You thought you had good reasons to brood? Now you live under a tree, or you’re burning your girlfriend’s body.
You’re on a boat across the sea without a friend in the world, and you’re lucky if your cabin isn’t a shipping crate.
A woman throws you off a cliff to die, and your best friend abandons you. The maiden won’t let you rescue her. Your mother chains you in a pit for something your brother did.
You die, shamed and strangled, in the wrong man’s bed. No one will kneel to you, no matter how many times you declare yourself king.
Sunday’s episode, titled “The Children,” delivered nonstop action even when the combat ceased, a departure from the show’s earlier, quieter finales. We meet a people known as the Children, sure, but this episode was 75 minutes of poor parenting coming home to roost as the younger generation defied their families in search of justice, revenge or a meager measure of safety.
“There is no safety,” snarls the Hound during his epic battle with Brienne of Tarth over who gets to babysit Arya, the show’s scrappy, well-armed tween heroine. “And if you haven’t figured that out yet, you’re the wrong one to be watching over her.”
He has a point, especially in a realm where the most powerful men can be murdered in the privy and stray pets can turn innocent 3-year-olds into charred skeletons. The finale was a harsh slap in the face for almost everyone in its giant cast, with favorite characters killing, getting killed or escaping to a more perilous future.
Arya’s final moments with the Hound (Rory McCann) swung between chilling and touching, a fitting end to their deadly friendship.
“Go on, girl,” the Hound says, his body broken, his face bloodied. He wants Arya to finish him off as she has threatened to do so many times. “Another name off your list.” But Arya (Maisie Williams) declines, and she doesn’t join up with Brienne, either.
At first, she tries to hitch a ride to the Wall, obviously not realizing that Castle Black is hardly a haven these days. When she flashes the foreign coin she has been toting around for two seasons, she gets a first-class ticket to another continent and the free city of Braavos, where the main industries are banking and assassin training.

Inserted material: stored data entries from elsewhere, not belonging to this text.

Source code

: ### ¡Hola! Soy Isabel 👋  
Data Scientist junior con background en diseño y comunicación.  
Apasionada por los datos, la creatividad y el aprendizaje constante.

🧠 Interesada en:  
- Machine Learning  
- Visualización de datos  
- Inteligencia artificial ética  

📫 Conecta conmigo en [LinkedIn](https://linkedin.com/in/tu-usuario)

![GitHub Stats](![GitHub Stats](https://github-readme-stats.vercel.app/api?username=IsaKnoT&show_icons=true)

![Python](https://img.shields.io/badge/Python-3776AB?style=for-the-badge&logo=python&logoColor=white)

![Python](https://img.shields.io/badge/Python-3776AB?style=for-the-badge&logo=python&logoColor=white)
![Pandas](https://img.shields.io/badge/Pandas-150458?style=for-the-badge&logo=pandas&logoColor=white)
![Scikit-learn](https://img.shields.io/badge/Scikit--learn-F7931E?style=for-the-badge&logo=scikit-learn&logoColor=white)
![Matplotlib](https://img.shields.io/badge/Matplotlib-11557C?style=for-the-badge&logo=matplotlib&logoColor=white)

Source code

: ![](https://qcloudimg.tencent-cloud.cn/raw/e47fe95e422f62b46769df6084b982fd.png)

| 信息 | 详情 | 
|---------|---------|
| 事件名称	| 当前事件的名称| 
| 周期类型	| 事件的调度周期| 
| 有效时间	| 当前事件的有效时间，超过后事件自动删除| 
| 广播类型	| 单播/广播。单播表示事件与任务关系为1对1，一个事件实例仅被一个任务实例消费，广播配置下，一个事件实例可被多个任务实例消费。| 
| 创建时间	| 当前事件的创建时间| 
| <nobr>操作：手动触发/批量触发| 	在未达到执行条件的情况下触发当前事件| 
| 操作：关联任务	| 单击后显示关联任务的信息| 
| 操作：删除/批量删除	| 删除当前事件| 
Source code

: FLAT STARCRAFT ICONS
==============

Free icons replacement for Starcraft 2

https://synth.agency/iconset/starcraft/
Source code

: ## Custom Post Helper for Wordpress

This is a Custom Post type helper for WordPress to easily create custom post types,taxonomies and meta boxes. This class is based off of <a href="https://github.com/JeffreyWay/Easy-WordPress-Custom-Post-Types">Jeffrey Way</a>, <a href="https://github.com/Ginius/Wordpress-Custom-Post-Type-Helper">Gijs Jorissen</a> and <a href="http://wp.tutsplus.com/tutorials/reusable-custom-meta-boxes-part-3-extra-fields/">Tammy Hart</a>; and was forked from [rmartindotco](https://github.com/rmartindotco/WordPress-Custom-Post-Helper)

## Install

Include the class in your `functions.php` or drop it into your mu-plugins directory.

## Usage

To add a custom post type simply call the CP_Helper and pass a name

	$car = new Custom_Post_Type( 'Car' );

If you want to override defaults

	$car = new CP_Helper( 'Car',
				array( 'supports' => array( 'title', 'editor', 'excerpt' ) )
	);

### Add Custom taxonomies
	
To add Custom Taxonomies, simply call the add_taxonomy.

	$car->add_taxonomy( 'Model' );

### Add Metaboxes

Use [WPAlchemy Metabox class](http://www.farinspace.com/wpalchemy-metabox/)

Up at the Wall, Arya’s brother Jon Snow (Kit Harington) fails at his assassination attempt in Mance Rayder’s wildling camp. Mance (Ciaran Hinds), who has no time for the Night’s Watch’s little reindeer games, says he just wants to use their tunnel to flee the ice zombies. It seems like something could be worked out.
The two have a toast to Ygritte (Rose Leslie), the fallen archer who stole Jon’s heart when he was undercover with her wildling tribe. Jon accepts the drink after Mance tells him, “Of all the ways I’d kill you, poison would be the last.” Fair enough.
The free folk — the alleged savages of Westeros — afford their women more agency than anyone south of the Wall except perhaps the Dornishmen in the far south. So we’ll see how the wildlings get along with the red priestess Melisandre, who arrives with Stannis Baratheon’s army in a game-changing surprise visit. When her eyes meet Jon’s across the flames of the burning dead, it does not look like the beginning of a beautiful friendship.
Neither does the first meeting between Mance and Stannis (Stephen Dillane), which wrapped up with the wildling leader repeating, “We do not kneel.”
In King’s Landing, where the real power supposedly lies, the Queen Regent Cersei (Lena Headey) finds her control slipping. Her father, Tywin Lannister (Charles Dance), is not backing down about her wedding to Loras Tyrell, and Cersei isn’t having it.
“I will set this family on fire!” she hisses.
“And how will you go about doing that?” Tywin seems amused.
That’s when Cersei realizes, along with us, that her dad has had blinders on about his kids’ lifelong love affair, and she throws it in his face. If there’s one thing Cersei excels at, it’s using her words to destroy the souls of others.
“One real look at one of them children and you would have known,” she cries. As if to prove her point, she strides off to have sex with her brother Jaime (Nikolaj Coster-Waldau).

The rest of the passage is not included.